• [Exercise details]:
The task calls for the lines from the start of the entries below through the line with "to its README._", given again verbatim, with every picture dropped.

• [Records for this task]:
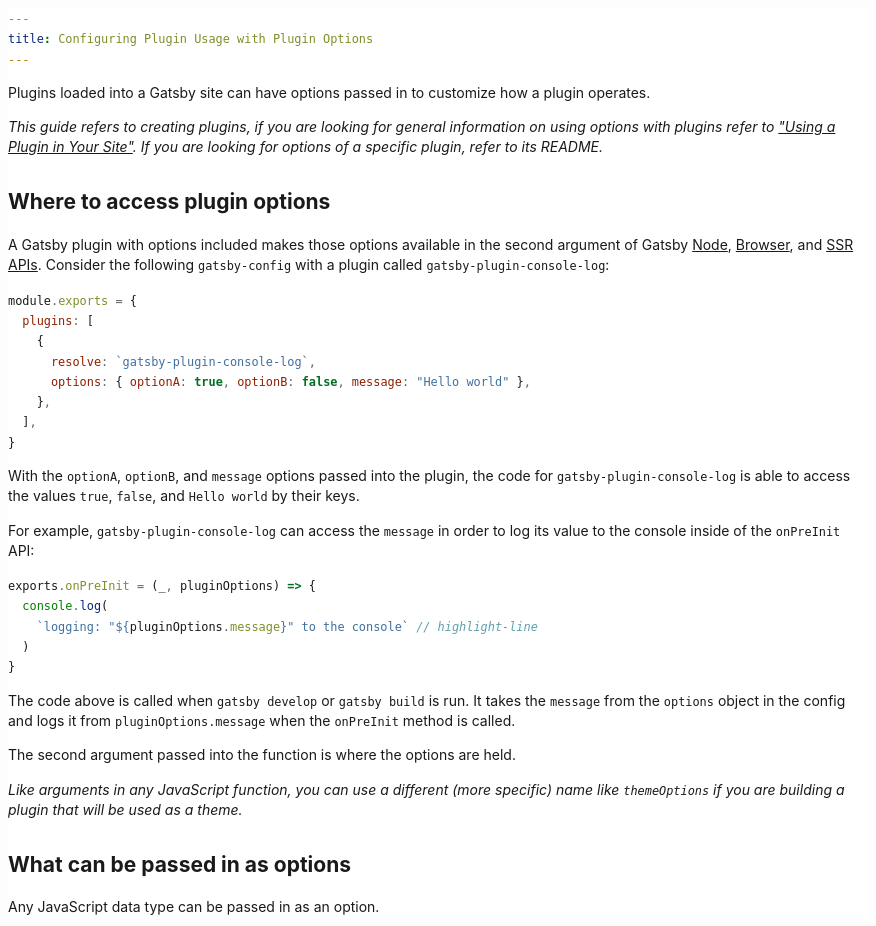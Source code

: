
 ```yaml
---
title: Configuring Plugin Usage with Plugin Options
---
```


Plugins loaded into a Gatsby site can have options passed in to customize how a plugin operates.

_This guide refers to creating plugins, if you are looking for general information on using options with plugins refer to ["Using a Plugin in Your Site"](/docs/using-a-plugin-in-your-site/). If you are looking for options of a specific plugin, refer to its README._

## Where to access plugin options

A Gatsby plugin with options included makes those options available in the second argument of Gatsby [Node](/docs/node-apis/), [Browser](/docs/browser-apis/), and [SSR APIs](/docs/ssr-apis/). Consider the following `gatsby-config` with a plugin called `gatsby-plugin-console-log`:

```javascript:title=gatsby-config.js
module.exports = {
  plugins: [
    {
      resolve: `gatsby-plugin-console-log`,
      options: { optionA: true, optionB: false, message: "Hello world" },
    },
  ],
}
```

With the `optionA`, `optionB`, and `message` options passed into the plugin, the code for `gatsby-plugin-console-log` is able to access the values `true`, `false`, and `Hello world` by their keys.

For example, `gatsby-plugin-console-log` can access the `message` in order to log its value to the console inside of the `onPreInit` API:

```javascript:title=plugins/gatsby-plugin-console-log/gatsby-node.js
exports.onPreInit = (_, pluginOptions) => {
  console.log(
    `logging: "${pluginOptions.message}" to the console` // highlight-line
  )
}
```

The code above is called when `gatsby develop` or `gatsby build` is run. It takes the `message` from the `options` object in the config and logs it from `pluginOptions.message` when the `onPreInit` method is called.

The second argument passed into the function is where the options are held.

_Like arguments in any JavaScript function, you can use a different (more specific) name like `themeOptions` if you are building a plugin that will be used as a theme._

## What can be passed in as options

Any JavaScript data type can be passed in as an option.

• [Response]:
Source code

:
 ```yaml
---
title: Configuring Plugin Usage with Plugin Options
---
```


Plugins loaded into a Gatsby site can have options passed in to customize how a plugin operates.

_This guide refers to creating plugins, if you are looking for general information on using options with plugins refer to ["Using a Plugin in Your Site"](/docs/using-a-plugin-in-your-site/). If you are looking for options of a specific plugin, refer to its README._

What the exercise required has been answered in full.